Ну а против всех попыток сопротивления и недовольства большевизм сразу же после прихода к власти развязал террор. В декабре была создана пресловутая ВЧК, а постановлением Совнаркома от 19. 12. 17 г. выведена из-под всякого юридического контроля. Правда, в условиях многопартийности такого разгула, как позже, ЧК позволить себе еще не могла, и расстрелы были немногочисленными, как бы исподтишка. Но уже в феврале 18-го под предлогом германского наступления тормоза начали сниматься, и декрет "Социалистическое отечество в опасности" провозглашал: "Неприятельские агенты, спекулянты, громилы, хулиганы, контрреволюционные агитаторы, германские шпионы расстреливаются на месте преступления".

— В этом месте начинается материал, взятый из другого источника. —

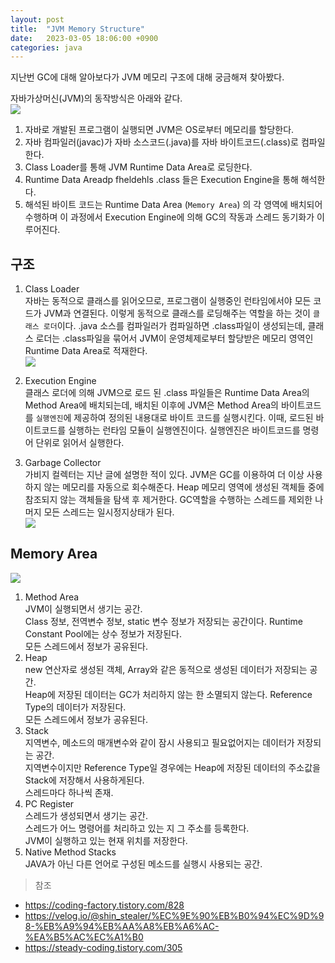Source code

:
 ```yaml
---
layout: post
title:  "JVM Memory Structure"
date:   2023-03-05 18:06:00 +0900
categories: java
---
```


지난번 GC에 대해 알아보다가 JVM 메모리 구조에 대해 궁금해져 찾아봤다.

자바가상머신(JVM)의 동작방식은 아래와 같다.  
![](https://velog.velcdn.com/images/ghjeong/post/2114d90f-84f9-4e6d-975a-affba55215b3/image.png)
1. 자바로 개발된 프로그램이 실행되면 JVM은 OS로부터 메모리를 할당한다.
2. 자바 컴파일러(javac)가 자바 소스코드(.java)를 자바 바이트코드(.class)로 컴파일한다.
3. Class Loader를 통해 JVM Runtime Data Area로 로딩한다.
4. Runtime Data Areadp fheldehls .class 들은 Execution Engine을 통해 해석한다.
5. 해석된 바이트 코드는 Runtime Data Area (`Memory Area`) 의 각 영역에 배치되어 수행하며 이 과정에서 Execution Engine에 의해 GC의 작동과 스레드 동기화가 이루어진다.

## 구조
1. Class Loader  
   자바는 동적으로 클래스를 읽어오므로, 프로그램이 실행중인 런타임에서야 모든 코드가 JVM과 연결된다. 이렇게 동적으로 클래스를 로딩해주는 역할을 하는 것이 `클래스 로더`이다. .java 소스를 컴파일러가 컴파일하면 .class파일이 생성되는데, 클래스 로더는 .class파일을 묶어서 JVM이 운영체제로부터 할당받은 메모리 영역인 Runtime Data Area로 적재한다.  
   ![](https://velog.velcdn.com/images/ghjeong/post/fcef4c5a-114f-45d0-a8e4-1ede29b2f3d7/image.png)


2. Execution Engine  
   클래스 로더에 의해 JVM으로 로드 된 .class 파일들은 Runtime Data Area의 Method Area에 배치되는데, 배치된 이후에 JVM은 Method Area의 바이트코드를 `실행엔진`에 제공하여 정의된 내용대로 바이트 코드를 실행시킨다. 이때, 로드된 바이트코드를 실행하는 런타임 모듈이 실행엔진이다. 실행엔진은 바이트코드를 명령어 단위로 읽어서 실행한다.

3. Garbage Collector  
   가비지 컬렉터는 지난 글에 설명한 적이 있다. JVM은 GC를 이용하여 더 이상 사용하지 않는 메모리를 자동으로 회수해준다. Heap 메모리 영역에 생성된 객체들 중에 참조되지 않는 객체들을 탐색 후 제거한다. GC역할을 수행하는 스레드를 제외한 나머지 모든 스레드는 일시정지상태가 된다.  
![](https://velog.velcdn.com/images/ghjeong/post/3c63ff80-da1d-44e6-9c4e-82f4373b01e6/image.png)



## Memory Area
![](https://velog.velcdn.com/images/ghjeong/post/5883ad66-79a2-4270-850e-eb9e491f083a/image.png)

1. Method Area  
   JVM이 실행되면서 생기는 공간.  
   Class 정보, 전역변수 정보, static 변수 정보가 저장되는 공간이다. Runtime Constant Pool에는 상수 정보가 저장된다.  
   모든 스레드에서 정보가 공유된다.
2. Heap  
   new 연산자로 생성된 객체, Array와 같은 동적으로 생성된 데이터가 저장되는 공간.  
   Heap에 저장된 데이터는 GC가 처리하지 않는 한 소멸되지 않는다. Reference Type의 데이터가 저장된다.  
   모든 스레드에서 정보가 공유된다.
3. Stack  
   지역변수, 메소드의 매개변수와 같이 잠시 사용되고 필요없어지는 데이터가 저장되는 공간.  
   지역변수이지만 Reference Type일 경우에는 Heap에 저장된 데이터의 주소값을 Stack에 저장해서 사용하게된다.  
   스레드마다 하나씩 존재.
4. PC Register  
   스레드가 생성되면서 생기는 공간.  
   스레드가 어느 명령어를 처리하고 있는 지 그 주소를 등록한다.  
   JVM이 실행하고 있는 현재 위치를 저장한다.
5. Native Method Stacks  
   JAVA가 아닌 다른 언어로 구성된 메소드를 실행시 사용되는 공간.


> 참조
- https://coding-factory.tistory.com/828
- https://velog.io/@shin_stealer/%EC%9E%90%EB%B0%94%EC%9D%98-%EB%A9%94%EB%AA%A8%EB%A6%AC-%EA%B5%AC%EC%A1%B0
- https://steady-coding.tistory.com/305
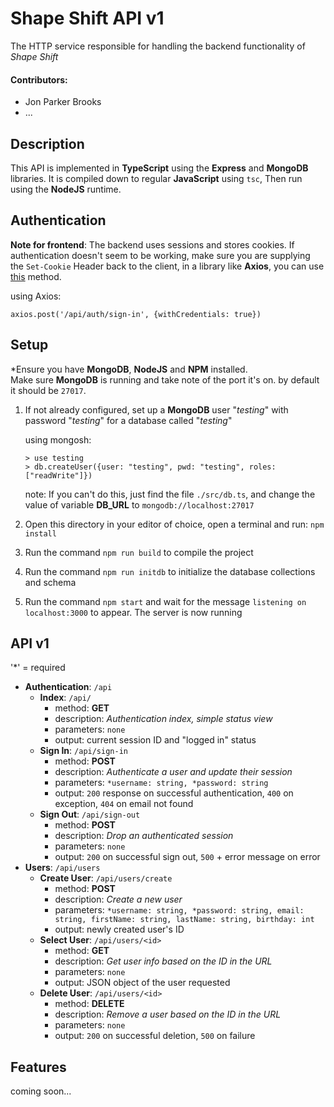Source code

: # Shape Shift API v1
The HTTP service responsible for handling the backend functionality of _Shape Shift_

#### Contributors:
- Jon Parker Brooks
- ...

## Description
This API is implemented in __TypeScript__ using the __Express__ and __MongoDB__ libraries. It is compiled down to regular __JavaScript__ using `tsc`, Then run using the __NodeJS__ runtime.

## Authentication
__Note for frontend__: The backend uses sessions and stores cookies. If authentication doesn't seem to be working, make sure you are supplying the `Set-Cookie` Header back to the client, in a library like __Axios__, you can use [this](https://stackoverflow.com/a/43178070) method.  

using Axios:
```
axios.post('/api/auth/sign-in', {withCredentials: true})
```

## Setup
*Ensure you have __MongoDB__, __NodeJS__ and __NPM__ installed.  
Make sure __MongoDB__ is running and take note of the port it's on. by default it should be `27017`.
1. If not already configured, set up a __MongoDB__ user "_testing_" with password "_testing_" for a database called "_testing_"

    using mongosh:
    ```
    > use testing
    > db.createUser({user: "testing", pwd: "testing", roles: ["readWrite"]})
    ```
    note: If you can't do this, just find the file `./src/db.ts`, and change the value of variable __DB_URL__ to `mongodb://localhost:27017` 
2. Open this directory in your editor of choice, open a terminal and run: `npm install`
3. Run the command `npm run build` to compile the project
4. Run the command `npm run initdb` to initialize the database collections and schema
5. Run the command `npm start` and wait for the message `listening on localhost:3000` to appear. The server is now running

## API v1
'*' = required
- __Authentication__: `/api`
  - __Index__: `/api/`
    - method: __GET__
    - description: _Authentication index, simple status view_
    - parameters: `none`
    - output: current session ID and "logged in" status
  - __Sign In__: `/api/sign-in`
    - method: __POST__
    - description: _Authenticate a user and update their session_
    - parameters: `*username: string, *password: string`
    - output: `200` response on successful authentication, `400` on exception, `404` on email not found
  - __Sign Out__: `/api/sign-out`
    - method: __POST__
    - description: _Drop an authenticated session_
    - parameters: `none`
    - output: `200` on successful sign out, `500` + error message on error
- __Users__: `/api/users`
  - __Create User__: `/api/users/create`
    - method: __POST__
    - description: _Create a new user_
    - parameters: `*username: string, *password: string, email: string, firstName: string, lastName: string, birthday: int`
    - output: newly created user's ID
  - __Select User__: `/api/users/<id>`
    - method: __GET__
    - description: _Get user info based on the ID in the URL_
    - parameters: `none`
    - output: JSON object of the user requested
  - __Delete User__: `/api/users/<id>`
    - method: __DELETE__
    - description: _Remove a user based on the ID in the URL_
    - parameters: `none`
    - output: `200` on successful deletion, `500` on failure

## Features
coming soon...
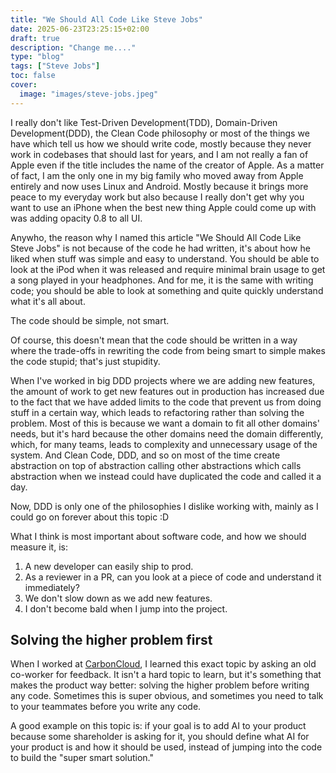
 ```yaml
---
title: "We Should All Code Like Steve Jobs"
date: 2025-06-23T23:25:15+02:00
draft: true
description: "Change me...."
type: "blog"
tags: ["Steve Jobs"]
toc: false
cover:
  image: "images/steve-jobs.jpeg"
---
```

I really don't like Test-Driven Development(TDD), Domain-Driven Development(DDD), the Clean Code philosophy or most of the things we have which tell us how we should write code, mostly because they never work in codebases that should last for years, and I am not really a fan of Apple even if the title includes the name of the creator of Apple. As a matter of fact, I am the only one in my big family who moved away from Apple entirely and now uses Linux and Android. Mostly because it brings more peace to my everyday work but also because I really don't get why you want to use an iPhone when the best new thing Apple could come up with was adding opacity 0.8 to all UI.

Anywho, the reason why I named this article "We Should All Code Like Steve Jobs" is not because of the code he had written, it's about how he liked when stuff was simple and easy to understand. You should be able to look at the iPod when it was released and require minimal brain usage to get a song played in your headphones. And for me, it is the same with writing code; you should be able to look at something and quite quickly understand what it's all about.

The code should be simple, not smart.

Of course, this doesn't mean that the code should be written in a way where the trade-offs in rewriting the code from being smart to simple makes the code stupid; that's just stupidity.

When I've worked in big DDD projects where we are adding new features, the amount of work to get new features out in production has increased due to the fact that we have added limits to the code that prevent us from doing stuff in a certain way, which leads to refactoring rather than solving the problem. Most of this is because we want a domain to fit all other domains' needs, but it's hard because the other domains need the domain differently, which, for many teams, leads to complexity and unnecessary usage of the system. And Clean Code, DDD, and so on most of the time create abstraction on top of abstraction calling other abstractions which calls abstraction when we instead could have duplicated the code and called it a day.

Now, DDD is only one of the philosophies I dislike working with, mainly as I could go on forever about this topic :D

What I think is most important about software code, and how we should measure it, is:
1. A new developer can easily ship to prod.
2. As a reviewer in a PR, can you look at a piece of code and understand it immediately?
3. We don't slow down as we add new features.
4. I don't become bald when I jump into the project.

## Solving the higher problem first
When I worked at [CarbonCloud](https://carboncloud.com/), I learned this exact topic by asking an old co-worker for feedback. It isn't a hard topic to learn, but it's something that makes the product way better: solving the higher problem before writing any code. Sometimes this is super obvious, and sometimes you need to talk to your teammates before you write any code.

A good example on this topic is: if your goal is to add AI to your product because some shareholder is asking for it, you should define what AI for your product is and how it should be used, instead of jumping into the code to build the "super smart solution."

А на местах, в провинции, где все можно было свалить на борьбу с классовым врагом, большевистский террор с самого начала принял массовые и жуткие формы. Наверное, даже сейчас, когда до широкого круга граждан стала доходить правда тех лет, мы не можем представить и малой доли кошмаров тогдашней действительности. Чему, кстати, немало способствуют нагроможденные за 70 лет советские пропагандистские штампы о «святом» и романтическом времени, где действуют героические идейные комиссары, светлые душой «бумбараши», искренние бескорыстные матросы и чекисты с "горячим сердцем и чистыми руками". На самом же деле революция после внешнего разрушения государственных структур повела к явлениям и внутреннего порядка — разрушению моральных и нравственных устоев самого человеческого бытия. Уже не только выпустила преступников из-за решеток каторг и тюрем, а взломала и все психологические «решетки» запретов в душе человека, "выпустив на волю" преступника, порой таящегося в обычном, среднем гражданине, но прочно обузданного в его повседневной жизни.

Давно известно, скажем, что в душе каждого от природы заложен сильный психологический барьер против убийства себе подобного. И для примера приведу реальный случай, имевший место в 1980 г. Советское командование решило испытать в боевых условиях Афганистана самые совершенные по тому времени образцы авиационной техники, и туда был направлен отряд из нескольких новейших машин, в том числе и знаменитых сейчас Су-25. И в первый же день после перебазирования поступила заявка на нанесение авиаудара по большому каравану моджахедов, шедшему со стороны Пакистана. Афганцы этих самолетов ни разу не видели, приняли за американские, залетевшие из-за рубежа, поэтому даже не рассредоточились, и удар был нанесен "в упор", на бреющем полете, по компактной колонне людей и лошадей. Так вот, двум опытнейшим летчикам-испытателям, офицерам далеко не робкого десятка, не раз смотревшим в глаза собственной смерти и терявшим на опасной работе товарищей, после этого стало плохо. Вернувшись на базу, они не сразу смогли выбраться из кабин, а командир отряда генерал Алферов сумел добиться от них внятного доклада лишь после того, как влил в каждого по стакану коньяка.